You'll see that many of the issues arose in other reviews as well, so they
were no trouble fixing.

As I see it, only one real point of discussion remains after going through
your review: (item 3 in your review) whether or not we include the
constraint
IF hadMember(d, e) and 'Dictionary' \in typeOf(d) THEN
hadDictionaryMember(d, e, "k") with k and unknown key.
I suggest we leave this out for this draft, and make it a formal issue,
which we can discuss as a group before the next draft.

> Please find below detailed review:
>
> > 2.1 Dictionary  membership
> >     key: a key key_1 that is associated with the specified entity;
>
> 1) This should specify that the key is a *Value* as according to
> PROV-DM http://www.w3.org/TR/prov-dm/#term-value - as it is specified
> it could be interpreted as also an identifier - although the PROV-N
> example uses a "string value".   (I know it is confusing because DM
> for some reason chose to call this Value rather than the more
> appropriate term Literal - but here in a dictionary the actual 'value'
> is the Entity (identifier), and the key is a (literal) Value!
> Therefore this should be clarified with DM hyperlink.)
>
Indeed, Luc and Paolo's review also mentioned this. It's fixed.

>
> > Note that dictionary membership implies collection membership, but not
> vice versa.
>
> 2) This should link forward to inference 1
> (dictionary-membership-collection-membership)
>
Done.

>
> 3) Also I don't quite understand this.  So a prov:Dictionary kind of
> collection can have members that don't have keys?
>
> entity(d, [prov:type='prov:Dictionary' ])
> // implies:
> entity(d, [prov:type='prov:Collection ])
>
> // implies:
>
> // But what if we also see?
> // are you saying this would NOT imply the below?
>
> If so then I am a bit confused - a prov:Dictionary to be useful should
> be a constrained prov:Collection in which every member is associated
> with a key. This should be added to the Conceptual Definition of
> Dictionary above.
>
> If there is no such implication (of course the key is unknown until
> stated otherwise), I am not sure in which cases such a data type could
> be useful. It would be like describing an array type of collection,
> but where some items are allowed to not have a position.  (which is
> quite different from saying they have an unknown position!)
>
>
See explanation above, this remains an issue to be discussed.

>
> > > // d1 is a dictionary, with unknown content
>
> 4) Change to "with (so far) unknown content" ?   Both example 1 and 2
> and others - specially those that later actually do state the members.
>
>
> Done.

>
> > 2.2 Dictionary insertion
> >  d0 is the set { }
> > ...
>
> 5) I thought d0 was a Dictionary, not a set.   s/set/dictionary/g here
> and in other examples.
>
> It is not simply a set of pairs, because we don't allow multiple
> entries for same key.
>
> Fixed.

>
> > attributes: an optional set (attrs) of attribute-value pairs
>
> 6) Could one of the lines in example 3 perhaps include a
> dcterms:description or something?
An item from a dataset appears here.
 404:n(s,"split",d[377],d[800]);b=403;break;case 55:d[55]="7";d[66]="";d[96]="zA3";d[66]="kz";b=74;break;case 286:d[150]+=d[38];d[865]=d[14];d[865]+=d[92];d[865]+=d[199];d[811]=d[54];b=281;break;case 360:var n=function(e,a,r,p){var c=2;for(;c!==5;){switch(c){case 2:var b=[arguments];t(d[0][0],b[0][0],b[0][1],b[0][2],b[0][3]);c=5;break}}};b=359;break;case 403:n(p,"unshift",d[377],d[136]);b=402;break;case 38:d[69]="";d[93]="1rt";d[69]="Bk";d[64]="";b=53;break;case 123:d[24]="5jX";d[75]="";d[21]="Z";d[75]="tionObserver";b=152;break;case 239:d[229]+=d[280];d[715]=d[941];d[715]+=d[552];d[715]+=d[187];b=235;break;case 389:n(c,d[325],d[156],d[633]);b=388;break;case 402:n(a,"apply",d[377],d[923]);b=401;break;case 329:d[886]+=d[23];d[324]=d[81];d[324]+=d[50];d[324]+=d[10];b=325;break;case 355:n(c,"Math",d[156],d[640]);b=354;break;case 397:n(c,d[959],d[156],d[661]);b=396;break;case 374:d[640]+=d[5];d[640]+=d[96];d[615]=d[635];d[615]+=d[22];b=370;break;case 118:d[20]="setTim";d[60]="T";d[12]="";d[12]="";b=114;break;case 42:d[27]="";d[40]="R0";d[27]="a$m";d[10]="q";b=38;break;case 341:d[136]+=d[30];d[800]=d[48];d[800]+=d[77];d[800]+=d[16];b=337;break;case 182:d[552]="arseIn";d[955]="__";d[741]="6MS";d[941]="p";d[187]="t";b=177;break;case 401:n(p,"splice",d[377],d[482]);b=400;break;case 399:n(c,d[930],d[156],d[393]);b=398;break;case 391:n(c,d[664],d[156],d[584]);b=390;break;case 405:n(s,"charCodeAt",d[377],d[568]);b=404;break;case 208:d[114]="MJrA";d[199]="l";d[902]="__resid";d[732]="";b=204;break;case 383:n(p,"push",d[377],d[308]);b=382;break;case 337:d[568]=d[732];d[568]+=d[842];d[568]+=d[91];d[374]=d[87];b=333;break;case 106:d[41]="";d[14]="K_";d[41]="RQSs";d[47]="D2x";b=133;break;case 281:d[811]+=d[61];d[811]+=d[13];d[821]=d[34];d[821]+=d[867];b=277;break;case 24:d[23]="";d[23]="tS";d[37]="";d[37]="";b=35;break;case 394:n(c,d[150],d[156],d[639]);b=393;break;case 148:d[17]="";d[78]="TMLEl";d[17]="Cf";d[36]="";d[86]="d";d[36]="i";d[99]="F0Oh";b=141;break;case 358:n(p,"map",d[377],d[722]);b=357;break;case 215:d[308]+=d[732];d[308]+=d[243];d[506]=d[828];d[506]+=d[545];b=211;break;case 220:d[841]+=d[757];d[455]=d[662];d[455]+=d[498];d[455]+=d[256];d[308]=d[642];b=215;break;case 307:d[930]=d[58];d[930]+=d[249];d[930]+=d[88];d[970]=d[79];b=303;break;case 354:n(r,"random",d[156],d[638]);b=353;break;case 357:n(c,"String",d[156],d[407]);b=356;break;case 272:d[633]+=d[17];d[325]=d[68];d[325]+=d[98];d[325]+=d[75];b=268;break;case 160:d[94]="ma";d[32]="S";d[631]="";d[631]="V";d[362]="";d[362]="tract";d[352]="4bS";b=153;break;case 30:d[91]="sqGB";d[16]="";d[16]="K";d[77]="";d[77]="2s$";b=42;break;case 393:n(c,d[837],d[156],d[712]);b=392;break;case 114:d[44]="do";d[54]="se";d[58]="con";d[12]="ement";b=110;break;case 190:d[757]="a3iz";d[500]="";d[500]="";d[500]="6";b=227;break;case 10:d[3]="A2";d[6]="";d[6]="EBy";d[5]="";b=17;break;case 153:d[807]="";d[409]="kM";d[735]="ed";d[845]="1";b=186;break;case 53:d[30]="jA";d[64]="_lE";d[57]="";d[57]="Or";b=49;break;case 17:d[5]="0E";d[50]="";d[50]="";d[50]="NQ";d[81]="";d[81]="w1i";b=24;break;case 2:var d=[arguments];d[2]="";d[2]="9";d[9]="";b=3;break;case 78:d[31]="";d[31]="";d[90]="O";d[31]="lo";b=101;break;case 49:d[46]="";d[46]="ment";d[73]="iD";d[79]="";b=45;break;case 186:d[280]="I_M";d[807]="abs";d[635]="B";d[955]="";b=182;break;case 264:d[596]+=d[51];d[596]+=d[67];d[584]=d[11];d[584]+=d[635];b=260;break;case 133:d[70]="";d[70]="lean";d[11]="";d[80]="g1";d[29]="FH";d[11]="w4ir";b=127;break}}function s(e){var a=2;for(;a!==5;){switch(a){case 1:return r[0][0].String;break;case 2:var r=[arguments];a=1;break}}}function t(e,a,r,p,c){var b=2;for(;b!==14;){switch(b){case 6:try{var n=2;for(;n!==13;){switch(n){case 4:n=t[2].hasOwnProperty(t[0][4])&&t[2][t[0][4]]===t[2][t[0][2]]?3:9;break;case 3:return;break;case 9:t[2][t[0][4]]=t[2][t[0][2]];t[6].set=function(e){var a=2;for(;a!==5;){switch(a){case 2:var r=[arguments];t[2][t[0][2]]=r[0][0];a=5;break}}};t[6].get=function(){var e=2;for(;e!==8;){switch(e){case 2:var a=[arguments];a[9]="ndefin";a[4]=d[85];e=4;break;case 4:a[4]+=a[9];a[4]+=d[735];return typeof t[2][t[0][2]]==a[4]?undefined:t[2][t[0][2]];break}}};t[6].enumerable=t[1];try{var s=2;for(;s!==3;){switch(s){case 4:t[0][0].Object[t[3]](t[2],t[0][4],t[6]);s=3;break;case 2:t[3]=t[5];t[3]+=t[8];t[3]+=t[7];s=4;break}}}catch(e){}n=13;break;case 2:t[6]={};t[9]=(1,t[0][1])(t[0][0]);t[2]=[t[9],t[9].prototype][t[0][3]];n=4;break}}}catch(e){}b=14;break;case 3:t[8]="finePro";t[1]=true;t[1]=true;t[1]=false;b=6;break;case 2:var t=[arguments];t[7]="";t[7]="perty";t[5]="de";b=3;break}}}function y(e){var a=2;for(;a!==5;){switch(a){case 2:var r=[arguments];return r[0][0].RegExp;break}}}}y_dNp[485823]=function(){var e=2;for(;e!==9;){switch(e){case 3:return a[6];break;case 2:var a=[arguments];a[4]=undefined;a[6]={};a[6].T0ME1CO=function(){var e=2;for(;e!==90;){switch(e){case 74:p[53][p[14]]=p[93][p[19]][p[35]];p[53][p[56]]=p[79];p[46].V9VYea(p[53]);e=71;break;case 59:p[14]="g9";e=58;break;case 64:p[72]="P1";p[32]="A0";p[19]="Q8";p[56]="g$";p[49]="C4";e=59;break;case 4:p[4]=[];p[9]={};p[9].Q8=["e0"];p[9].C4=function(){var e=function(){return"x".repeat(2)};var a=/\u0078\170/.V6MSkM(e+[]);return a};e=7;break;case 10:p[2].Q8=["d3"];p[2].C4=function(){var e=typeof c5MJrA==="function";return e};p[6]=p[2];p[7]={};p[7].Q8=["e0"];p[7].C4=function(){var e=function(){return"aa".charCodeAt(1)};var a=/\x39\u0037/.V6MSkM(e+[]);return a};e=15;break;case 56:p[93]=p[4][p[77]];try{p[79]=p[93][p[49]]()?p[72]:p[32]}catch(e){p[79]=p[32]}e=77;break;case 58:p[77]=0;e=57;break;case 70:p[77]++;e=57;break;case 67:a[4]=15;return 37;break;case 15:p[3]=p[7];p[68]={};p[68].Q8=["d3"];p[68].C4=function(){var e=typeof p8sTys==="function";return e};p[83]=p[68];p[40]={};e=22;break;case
Just because it can get confusing
> with the new {("key", value)} syntax as opposed to the attribute
> syntax.
>
>
> derivedByInsertionFrom(d2, d1, {("k3", e3)}, [ dcterms:description =
> "An optional attribute" ] )
>
> Done.

>
> > 2.2 Dictionary Insertion
> > 2.3 Dictionary Removal
> > In particular, no assumptions are needed regarding the mutability of a
> data structure that is subject to updates
>
> 7) So from the examples given, it seems that both insertion and
> removal are "complete" statements - for instance after
>
>   derivedByRemovalFrom(d3, d2, {"k1", "k3"})
>
> we conclude that "k2" remains as a key in d3.
>
> I very much prefer this semantics, rather than a very earlier draft,
> where members could come and go out of the blue and you never really
> knew much. I think also this is OK as this is a specific
> prov:Dictionary thing rather than a general thing about
> prov:Collection's.
>
>
> Therefore 2.2 and 2.3 should clarify this and change
>
> > key-entity-set: the inserted key-entity pairs (
> to
> > key-entity-set: all inserted key-entity pairs (
>
> > key-set: a set of deleted keys (..)
> to
> > key-set: a set of all deleted keys (..)
>
> Inference 7 (insertion-removal-membership) makes this explicit (yay!)
> - so a forward reference would be good.
>
>
> Done.

>
>
> 3. PROV-N Notation of Dictionary Concepts
>
> PROV-DICTIONARY specifies an extension according to PROV-N Extension
> chapter - http://www.w3.org/TR/prov-n/#extensibility - but using the
> same namespace
>
> I have added the following text:

> The notation used for dictionaries in this document extends the standard
> PROV-N according to the principles described in the PROV-N extensibility
> chapter <http://www.w3.org/TR/prov-n/#extensibility>. However, because
> dictionaries are defined in the same namespace as the rest of PROV-N, the
> terms in this document do not have a non-empty prefix. For the remainder of
> this document, we will assume that the default namespace
> http://www.w3.org/ns/prov# is used, and thus, no prefix is specified for
> the terms associated with dictionaries.
>
Is this acceptable to you?

> introduction of PROV-N notation.
>
> We noticed that although there is a grammar folder on the mercurial
either. (or we couldn't find the link).
We suggest that we wait until PROV-N does this in the final spec, and then
conform to that when we link to it in the next draft.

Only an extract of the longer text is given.